To study outcomes with use of percutaneous mechanical circulatory support (MCS) devices in chronic total occlusion (CTO) percutaneous coronary intervention (PCI).


We examined characteristics and outcomes of 1598 CTO-PCIs performed from 2012-2017 at 12 high-volume centers.


Patient age was 66 ± 10 years; 86% were men. An MCS device was used electively in 69 procedures (4%) and urgently in 22 procedures (1%). The most commonly used elective MCS device was Impella 2.5 or CP (62%).
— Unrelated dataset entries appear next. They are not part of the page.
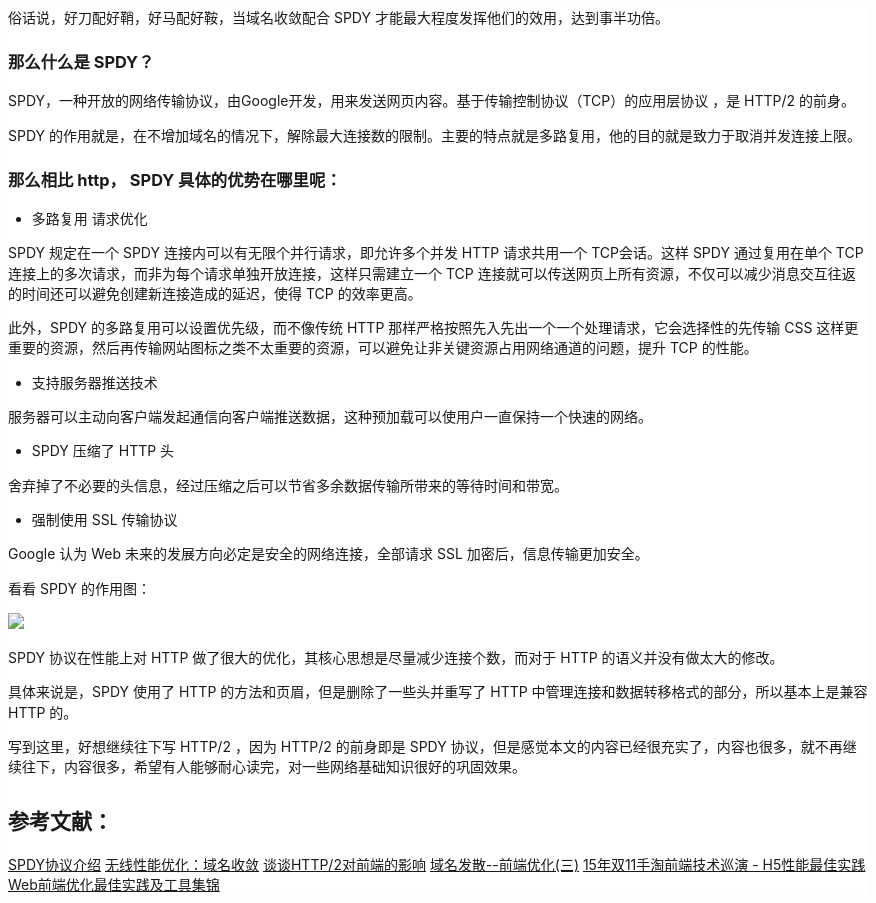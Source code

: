 俗话说，好刀配好鞘，好马配好鞍，当域名收敛配合 SPDY 才能最大程度发挥他们的效用，达到事半功倍。

### 那么什么是 SPDY？
SPDY，一种开放的网络传输协议，由Google开发，用来发送网页内容。基于传输控制协议（TCP）的应用层协议 ，是 HTTP/2 的前身。

SPDY 的作用就是，在不增加域名的情况下，解除最大连接数的限制。主要的特点就是多路复用，他的目的就是致力于取消并发连接上限。


### 那么相比 http， SPDY 具体的优势在哪里呢：

+ 多路复用 请求优化

SPDY 规定在一个 SPDY 连接内可以有无限个并行请求，即允许多个并发 HTTP 请求共用一个 TCP会话。这样 SPDY 通过复用在单个 TCP 连接上的多次请求，而非为每个请求单独开放连接，这样只需建立一个 TCP 连接就可以传送网页上所有资源，不仅可以减少消息交互往返的时间还可以避免创建新连接造成的延迟，使得 TCP 的效率更高。

此外，SPDY 的多路复用可以设置优先级，而不像传统 HTTP 那样严格按照先入先出一个一个处理请求，它会选择性的先传输 CSS 这样更重要的资源，然后再传输网站图标之类不太重要的资源，可以避免让非关键资源占用网络通道的问题，提升 TCP 的性能。

+ 支持服务器推送技术

服务器可以主动向客户端发起通信向客户端推送数据，这种预加载可以使用户一直保持一个快速的网络。

+ SPDY 压缩了 HTTP 头

舍弃掉了不必要的头信息，经过压缩之后可以节省多余数据传输所带来的等待时间和带宽。

+ 强制使用 SSL 传输协议

Google 认为 Web 未来的发展方向必定是安全的网络连接，全部请求 SSL 加密后，信息传输更加安全。


看看 SPDY 的作用图：

![](http://images2015.cnblogs.com/blog/608782/201604/608782-20160407200005312-2105746404.png)


SPDY 协议在性能上对 HTTP 做了很大的优化，其核心思想是尽量减少连接个数，而对于 HTTP 的语义并没有做太大的修改。

具体来说是，SPDY 使用了 HTTP 的方法和页眉，但是删除了一些头并重写了 HTTP 中管理连接和数据转移格式的部分，所以基本上是兼容 HTTP 的。

写到这里，好想继续往下写 HTTP/2 ，因为 HTTP/2 的前身即是 SPDY 协议，但是感觉本文的内容已经很充实了，内容也很多，就不再继续往下，内容很多，希望有人能够耐心读完，对一些网络基础知识很好的巩固效果。

## 参考文献：
[SPDY协议介绍](http://www.pagefault.info/?p=358)
[无线性能优化：域名收敛](http://taobaofed.org/blog/2015/12/16/h5-performance-optimization-and-domain-convergence/?utm_source=tuicool&amp;utm_medium=referral)
[谈谈HTTP/2对前端的影响](http://hectorguo.com/zh/http2-starter/)
[域名发散--前端优化(三)](https://segmentfault.com/a/1190000004647665)
[15年双11手淘前端技术巡演 - H5性能最佳实践](https://github.com/amfe/article/issues/21)
[Web前端优化最佳实践及工具集锦](http://www.csdn.net/article/2013-09-23/2817020-web-performance-optimization)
Compared to patients without elective MCS, patients with elective MCS had higher prevalence of prior heart failure (55% vs 29%; P<.001), prior coronary artery bypass graft surgery (49% vs 35%; P=.02), and lower left ventricular ejection fraction (34 ± 14% vs 50 ± 14%; P<.001). MCS patients had a higher prevalence of moderate/ severe calcification (88% vs 55%; P<.001) and higher J-CTO scores (3.1 ± 1.2 vs 2.6 ± 1.2; P<.01), and a greater proportion underwent retrograde crossing attempts (55% vs 39%; P<.01). Despite more complex characteristics in MCS patients, technical success rates (88% vs 87%; P=.70) and procedural success rates (83% vs 87%; P=.32) were similar in the two groups. Use of elective MCS was associated with longer procedure and fluoroscopy times, and higher incidences of in-hospital major adverse cardiovascular events (8.7% vs 2.5%; P<.01) and bleeding (7.3% vs 1.0%; P<.001).


Elective MCS was used in 4% of patients undergoing CTO-PCI. Despite more complex clinical and angiographic characteristics, elective use of MCS in high-risk patients is associated with similar technical and procedural success rates, but higher risk of complications, compared to cases without elective MCS.